I GENERI DEL CINEMA COREANO – Parte II: K-Horror
Come il melodramma, anche l’horror sudcoreano, comunemente conosciuto come K-horror, è donna. Il genere infatti è letteralmente infestato da femmine fantasma dai lunghi capelli neri (gwishin in coreano) e in abito bianco, il più delle volte intente a dare tormento a studenti, adolescenti vari o parenti. E’ che il K-horror è un figlio degenere del melodramma, e come questo ha una forte connotazione sociologica: se il melodramma si caratterizzava per l’unhappy ending, con le cinderella dagli occhi a mandorla costrette al sacrificio catartico per la preservazione del patriarcato e della società sessista, il K-horror sposta l’epilogo funesto nell’oltretomba, con le medesime abusate protagoniste ritornanti nella forma ectoplasmatica della maledizione, per riparare i torti subiti ad opera della comunità o della famiglia e trovare, più che vendetta, il riconoscimento sociale altrimenti negato. Prima di andare oltre, è bene considerare che la simbologia coreana è del tutto diversa da quella mediterranea, già a partire dall’uso dei colori, essendo il bianco il colore associato al lutto, alla morte ed al trapasso, invece del nostro nero, caratteristica questa che proviene dalla cultura giapponese ed in specie dalla religione buddista, dove lo shinishozoku (lett. dal giapponese ”indumento da viaggio”), sobok in coreano, è il vestito bianco, che va fatto indossare alle salme.

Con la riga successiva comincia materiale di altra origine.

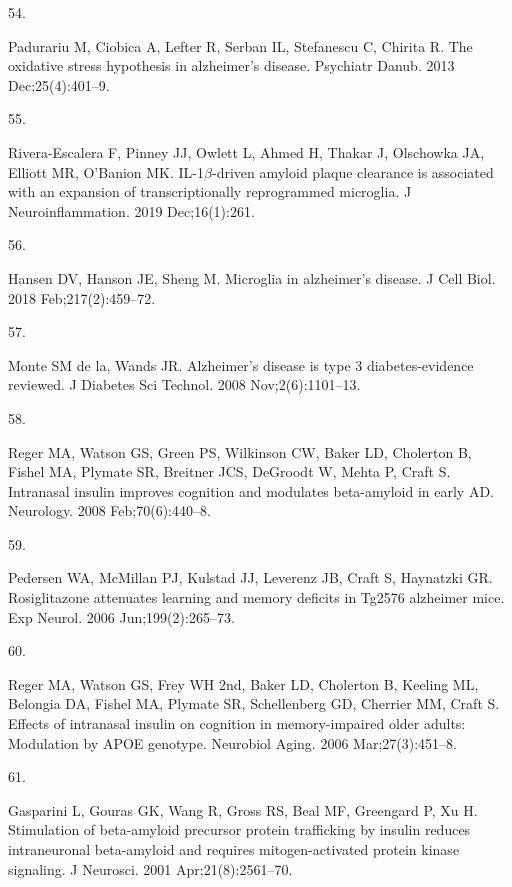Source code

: \documentclass[
  a4paper,
]{article}
\newlength{\cslhangindent}
\newlength{\csllabelwidth}
\newlength{\cslentryspacingunit} %
\newenvironment{CSLReferences}[2] %
 {%
  \setlength{\parindent}{0pt}
  \ifodd #1
  \let\oldpar\par
  \def\par{\hangindent=\cslhangindent\oldpar}
  \fi
  \setlength{\parskip}{#2\cslentryspacingunit}
 }%
 {}
\newcommand{\CSLLeftMargin}[1]{\parbox[t]{\csllabelwidth}{#1}}
\newcommand{\CSLRightInline}[1]{\parbox[t]{\linewidth - \csllabelwidth}{#1}\break}
\begin{document}
\begin{CSLReferences}{0}{0}
\leavevmode{}%
\CSLLeftMargin{54. }%
\CSLRightInline{Padurariu M, Ciobica A, Lefter R, Serban IL, Stefanescu
C, Chirita R. The oxidative stress hypothesis in alzheimer's disease.
Psychiatr Danub. 2013 Dec;25(4):401--9. }

\leavevmode{}%
\CSLLeftMargin{55. }%
\CSLRightInline{Rivera-Escalera F, Pinney JJ, Owlett L, Ahmed H, Thakar
J, Olschowka JA, Elliott MR, O'Banion MK. {IL-1\(\beta\)-driven} amyloid
plaque clearance is associated with an expansion of transcriptionally
reprogrammed microglia. J Neuroinflammation. 2019 Dec;16(1):261. }

\leavevmode{}%
\CSLLeftMargin{56. }%
\CSLRightInline{Hansen DV, Hanson JE, Sheng M. Microglia in alzheimer's
disease. J Cell Biol. 2018 Feb;217(2):459--72. }

\leavevmode{}%
\CSLLeftMargin{57. }%
\CSLRightInline{Monte SM de la, Wands JR. Alzheimer's disease is type 3
diabetes-evidence reviewed. J Diabetes Sci Technol. 2008
Nov;2(6):1101--13. }

\leavevmode{}%
\CSLLeftMargin{58. }%
\CSLRightInline{Reger MA, Watson GS, Green PS, Wilkinson CW, Baker LD,
Cholerton B, Fishel MA, Plymate SR, Breitner JCS, DeGroodt W, Mehta P,
Craft S. Intranasal insulin improves cognition and modulates
beta-amyloid in early {AD}. Neurology. 2008 Feb;70(6):440--8. }

\leavevmode{}%
\CSLLeftMargin{59. }%
\CSLRightInline{Pedersen WA, McMillan PJ, Kulstad JJ, Leverenz JB, Craft
S, Haynatzki GR. Rosiglitazone attenuates learning and memory deficits
in Tg2576 alzheimer mice. Exp Neurol. 2006 Jun;199(2):265--73. }

\leavevmode{}%
\CSLLeftMargin{60. }%
\CSLRightInline{Reger MA, Watson GS, Frey WH 2nd, Baker LD, Cholerton B,
Keeling ML, Belongia DA, Fishel MA, Plymate SR, Schellenberg GD,
Cherrier MM, Craft S. Effects of intranasal insulin on cognition in
memory-impaired older adults: Modulation by {APOE} genotype. Neurobiol
Aging. 2006 Mar;27(3):451--8. }

\leavevmode{}%
\CSLLeftMargin{61. }%
\CSLRightInline{Gasparini L, Gouras GK, Wang R, Gross RS, Beal MF,
Greengard P, Xu H. Stimulation of beta-amyloid precursor protein
trafficking by insulin reduces intraneuronal beta-amyloid and requires
mitogen-activated protein kinase signaling. J Neurosci. 2001
Apr;21(8):2561--70. }


\end{CSLReferences}
\end{document}
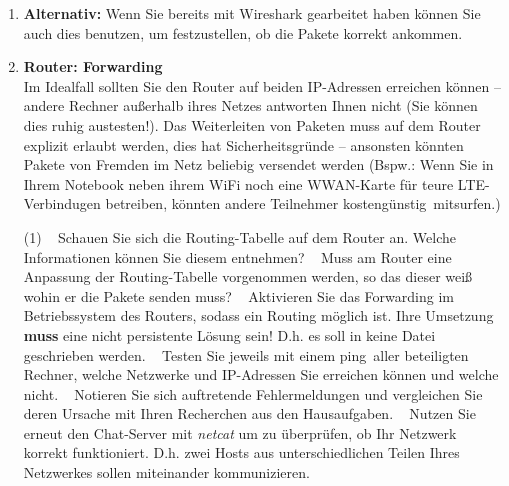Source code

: \documentclass[paper=a4,fontsize=11pt]{scrartcl}%
\numberwithin{equation}{section}
\begin{document}
\begin{enumerate}
		\begin{lstlisting}[style=Bash, language=Bash, label={netcat_client}]
#Client 
nc <ip_of_server> <port_number>
#example
nc 10.0.0.1 4711
		\end{lstlisting}
		\item \textbf{Alternativ:} Wenn Sie bereits mit Wireshark gearbeitet haben können Sie auch dies benutzen, um festzustellen, ob die Pakete korrekt ankommen. 
	\item \textbf{Router: Forwarding}\\
	Im Idealfall sollten Sie den Router auf beiden IP-Adressen erreichen können -- andere Rechner außerhalb ihres Netzes antworten Ihnen nicht (Sie können dies ruhig austesten!). Das Weiterleiten von Paketen muss auf dem Router explizit erlaubt werden, dies hat Sicherheitsgründe -- ansonsten könnten Pakete von Fremden im Netz beliebig versendet werden (Bspw.: Wenn Sie in Ihrem Notebook neben ihrem WiFi noch eine WWAN-Karte für teure LTE-Verbindugen betreiben, könnten andere Teilnehmer \glqq kostengünstig\grqq\ mitsurfen.)
	\begin{tasks}(1)
		\task~ Schauen Sie sich die Routing-Tabelle auf dem Router an. Welche Informationen können Sie diesem entnehmen?
        \task~ Muss am Router eine Anpassung der Routing-Tabelle vorgenommen werden, so das dieser weiß wohin er die Pakete senden muss?
        \task~ Aktivieren Sie das Forwarding im Betriebssystem des Routers, sodass ein Routing möglich ist. Ihre Umsetzung \textbf{muss} eine nicht persistente Lösung sein! D.h. es soll in keine Datei geschrieben werden.
		\task~ Testen Sie jeweils mit einem \glqq ping\grqq\ aller beteiligten Rechner, welche Netzwerke und IP-Adressen Sie erreichen können und welche nicht.
		\task~ Notieren Sie sich auftretende Fehlermeldungen und vergleichen Sie deren Ursache mit Ihren Recherchen aus den Hausaufgaben.
		\task~ Nutzen Sie erneut den Chat-Server mit \emph{netcat} um zu überprüfen, ob Ihr Netzwerk korrekt funktioniert. D.h. zwei Hosts aus unterschiedlichen Teilen Ihres Netzwerkes sollen miteinander kommunizieren.
	\end{tasks}
	

\end{enumerate}
\end{document}
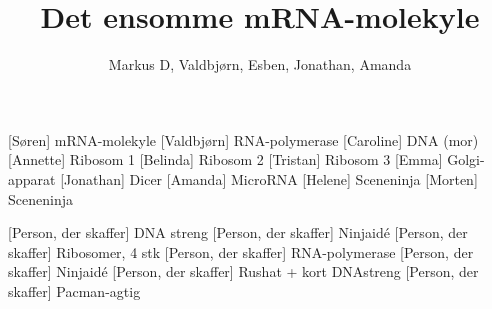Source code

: \documentclass[a4paper,11pt]{article}
\title{Det ensomme mRNA-molekyle}
\author{Markus D, Valdbjørn, Esben, Jonathan, Amanda }
\begin{document}
\maketitle

\begin{roles}
    [Søren] mRNA-molekyle
    [Valdbjørn] RNA-polymerase
    [Caroline] DNA (mor)
    [Annette] Ribosom 1
    [Belinda] Ribosom 2
    [Tristan] Ribosom 3
    [Emma] Golgi-apparat
    [Jonathan] Dicer
    [Amanda] MicroRNA
    [Helene] Sceneninja
    [Morten] Sceneninja
\end{roles}

\begin{props}
    [Person, der skaffer] DNA streng
    [Person, der skaffer] Ninjaidé
    [Person, der skaffer] Ribosomer, 4 stk
    [Person, der skaffer] RNA-polymerase
    [Person, der skaffer] Ninjaidé
    [Person, der skaffer] Rushat + kort DNAstreng
    [Person, der skaffer] Pacman-agtig
\end{props}
\end{document}
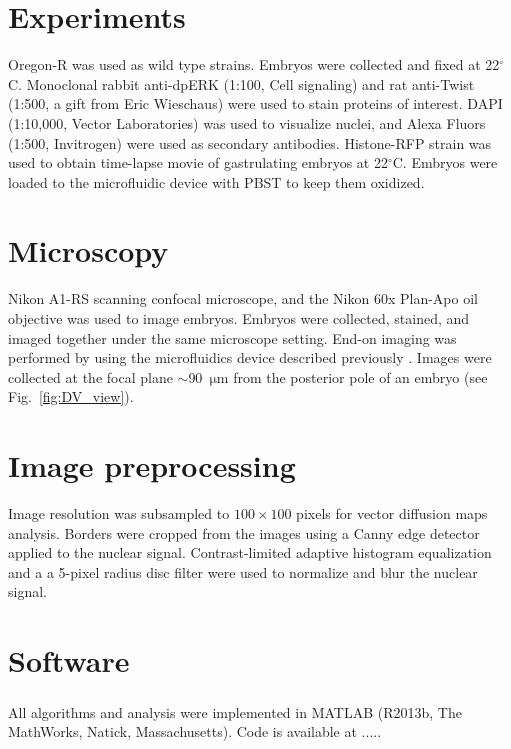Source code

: \documentclass{pnastwo}
\newcommand{\fig}[0]{Fig.}
\begin{document}
\begin{article}




\begin{materials}

\section{Experiments}
%
Oregon-R was used as wild type strains. 
%
Embryos were collected and fixed at 22$^\circ$C. 
%
Monoclonal rabbit anti-dpERK (1:100, Cell signaling) and rat anti-Twist (1:500, a gift from Eric Wieschaus) were used to stain proteins of interest. 
%
DAPI (1:10,000, Vector Laboratories) was used to visualize nuclei, and Alexa Fluors (1:500, Invitrogen) were used as secondary antibodies. 
%
Histone-RFP strain was used to obtain time-lapse movie of gastrulating embryos at 22$^\circ$C. 
%
Embryos were loaded to the microfluidic device with PBST to keep them oxidized. 

\section{Microscopy}
%
Nikon A1-RS scanning confocal microscope, and the Nikon 60x Plan-Apo oil objective was used to image embryos. 
%
Embryos were collected, stained, and imaged together under the same microscope setting. 
%
End-on imaging was performed by using the microfluidics device described previously \cite{chung2010microfluidic}.
%
Images were collected at the focal plane $\sim$90~$\mathrm{\mu m}$ from the posterior pole of an embryo (see \fig~\ref{fig:DV_view}).  

\section{Image preprocessing}
%
Image resolution was subsampled to $100 \times 100$ pixels for vector diffusion maps analysis.
%
Borders were cropped from the images using a Canny edge detector applied to the nuclear signal. 
%
Contrast-limited adaptive histogram equalization and a a 5-pixel radius disc filter were used to normalize and blur the nuclear signal.

\section{Software}
%
All algorithms and analysis were implemented in MATLAB\textsuperscript{\textregistered} (R2013b, The MathWorks, Natick, Massachusetts).
%
Code is available at .....


\end{materials}
\end{article}
\end{document}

Il gwishin, dicevamo, è un fantasma che può mutare secondo i contesti. Il cheonyeo gwishin è il fantasma di vergine, il massimo della sfiga per una donna, morta senza onorare il talamo nuziale e servire al suo uomo ed alla prosecuzione della specie. Può accadere che il cheonyeo indossi la divisa scolastica, anziché il sobok, ed in questo caso si ha la variazione studentesca sul tema, con gli studenti al posto dei patres familias, senza che muti la sostanza della verginella angariata fino alla morte. Il Mul gwishin invece è invece il fantasma acquatico, di povera sventurata morta sola affogata, che passa il resto dei suoi giorni a cercare compagnia aggrappandosi alle caviglie di ignari bagnanti, di lago o di fiume. Il Gumiho invece è l’anima belluina della donna, è la volpe a nove code che assume sembianze da dark lady narrata nell’antica tradizione orale coreana; per quanto spaventevole, assume anche connotazioni romantiche, in quanto può realizzare il suo obiettivo di umanizzazione definitiva solo sposando un uomo, e nascondendogli la sua animalità – chiara metafora sessuale – per 100 notti continuative. Il Jayuro gwishin, infine, è il fantasma di donna morta investita da auto, che infesta strade statali e provinciali come una povera mercenaria, di vite anziché di sesso a pagamento (ma il riferimento è chiaro).
Ciò detto, andiamo a vedere uno dei primissimi esempi di K-Horror, A Public Cemetery below the Moon (Kwon Chul-hwi, 1967) , con un’ ex prostituta che sposa un rampollo di una famiglia bene, ma la madre di lui ne impedisce l’accettazione sociale seminando sospetti e maldicenze, spingendosi ad ucciderla con veleno letale. La povera sposa cadavere tornerà come spettro cercando, non giustizia, ma l’amore dello sposo ed il pubblico riconoscimento della sua virtù muliebre. Un melodramma a tinte forti quindi, ad ambientazione familiare, dal carattere marcatamente reazionario, che fu come un prototipo, una mosca bianca nel panorama della distribuzione cinematografica coreana. La cultura confuciana dominante, infatti, mal tollerava le esibizioni emozionali di spavento in sala con annesse urla molto poco decorose, ed i k-horror, inizialmente pensati per il pubblico delle stagioni estive, furono gradualmente letteralmente proibiti fino alla seconda metà degli anni ’80. Non è un caso – nota il già citato Chung-Sung Ill nel suo “Four Variations on Korean Genre Film: Tears, Screams, Violence and Laughter – che Whispering Corridors – il film K-horror di maggior successo in patria, con ben 4 sequel, vide la luce nel 1998, l’anno di grazia in cui fu decretata la fine della dittatura militare a Seul. Da allora, ad oggi, il K-horror si è ritagliato uno spazio di assoluta preminenza al box office nazionale ed internazionale, contaminandosi con altri generi quali lo psicothriller (I Saw the Devil) o la critica sociale e politica (Bedevilled) e metabolizzando in chiave del tutto originale i canoni delle horror stories d’Occidente (Thirst, oppure Zombie School). Occorre però sottolineare che gli schemi narrativi, per quanto in fermento ed in grande sperimentazione, restano quelli tradizionali, e le visioni dei K-horror attuali sono radicali, spesso brutali, ma solo raramente efficacemente sovversive.